» **Provided records**:
=======
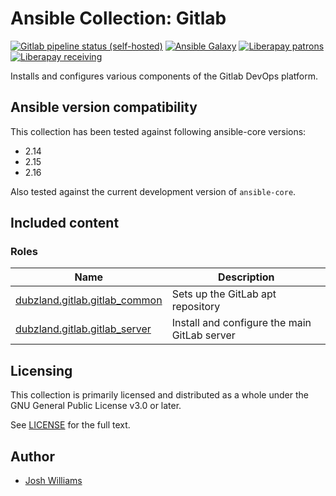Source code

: # Ansible Collection: Gitlab

[![Gitlab pipeline status (self-hosted)](https://git.dubzland.com/dubzland/ansible-collection-gitlab/badges/main/pipeline.svg)](https://git.dubzland.com/dubzland/ansible-collection-gitlab/pipelines?scope=all&page=1&ref=main)
[![Ansible Galaxy](https://img.shields.io/badge/dynamic/json?style=flat&label=galaxy&prefix=v&url=https://galaxy.ansible.com/api/v3/collections/dubzland/gitlab/&query=highest_version.version)](https://galaxy.ansible.com/ui/repo/published/dubzland/gitlab/)
[![Liberapay patrons](https://img.shields.io/liberapay/patrons/jdubz)](https://liberapay.com/jdubz/donate)
[![Liberapay receiving](https://img.shields.io/liberapay/receives/jdubz)](https://liberapay.com/jdubz/donate)

Installs and configures various components of the Gitlab DevOps platform.

## Ansible version compatibility

This collection has been tested against following ansible-core versions:

- 2.14
- 2.15
- 2.16

Also tested against the current development version of `ansible-core`.

## Included content

### Roles

| Name                                           | Description                                  |
| ---------------------------------------------- | -------------------------------------------- |
| [dubzland.gitlab.gitlab_common][gitlab_common] | Sets up the GitLab apt repository            |
| [dubzland.gitlab.gitlab_server][gitlab_server] | Install and configure the main GitLab server |

## Licensing

This collection is primarily licensed and distributed as a whole under the GNU General Public License v3.0 or later.

See [LICENSE](https://git.dubzland.com/dubzland/ansible-collection-minio/blob/main/LICENSE) for the full text.

## Author

- [Josh Williams](https://codingprime.com)

[gitlab_common]: https://docs.dubzland.io/ansible-collections/collections/dubzland/gitlab/gitlab_common_role.html
[gitlab_server]: https://docs.dubzland.io/ansible-collections/collections/dubzland/gitlab/gitlab_server_role.html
=======
» **Task to complete**:
Leaving aside the images, write out every entry above exactly.

» **Task response**:
Source code

: # Ansible Collection: Gitlab

[![Gitlab pipeline status (self-hosted)](https://git.dubzland.com/dubzland/ansible-collection-gitlab/badges/main/pipeline.svg)](https://git.dubzland.com/dubzland/ansible-collection-gitlab/pipelines?scope=all&page=1&ref=main)
[![Ansible Galaxy](https://img.shields.io/badge/dynamic/json?style=flat&label=galaxy&prefix=v&url=https://galaxy.ansible.com/api/v3/collections/dubzland/gitlab/&query=highest_version.version)](https://galaxy.ansible.com/ui/repo/published/dubzland/gitlab/)
[![Liberapay patrons](https://img.shields.io/liberapay/patrons/jdubz)](https://liberapay.com/jdubz/donate)
[![Liberapay receiving](https://img.shields.io/liberapay/receives/jdubz)](https://liberapay.com/jdubz/donate)

Installs and configures various components of the Gitlab DevOps platform.

## Ansible version compatibility

This collection has been tested against following ansible-core versions:

- 2.14
- 2.15
- 2.16

Also tested against the current development version of `ansible-core`.

## Included content

### Roles

| Name                                           | Description                                  |
| ---------------------------------------------- | -------------------------------------------- |
| [dubzland.gitlab.gitlab_common][gitlab_common] | Sets up the GitLab apt repository            |
| [dubzland.gitlab.gitlab_server][gitlab_server] | Install and configure the main GitLab server |

## Licensing

This collection is primarily licensed and distributed as a whole under the GNU General Public License v3.0 or later.

See [LICENSE](https://git.dubzland.com/dubzland/ansible-collection-minio/blob/main/LICENSE) for the full text.

## Author

- [Josh Williams](https://codingprime.com)

[gitlab_common]: https://docs.dubzland.io/ansible-collections/collections/dubzland/gitlab/gitlab_common_role.html
[gitlab_server]: https://docs.dubzland.io/ansible-collections/collections/dubzland/gitlab/gitlab_server_role.html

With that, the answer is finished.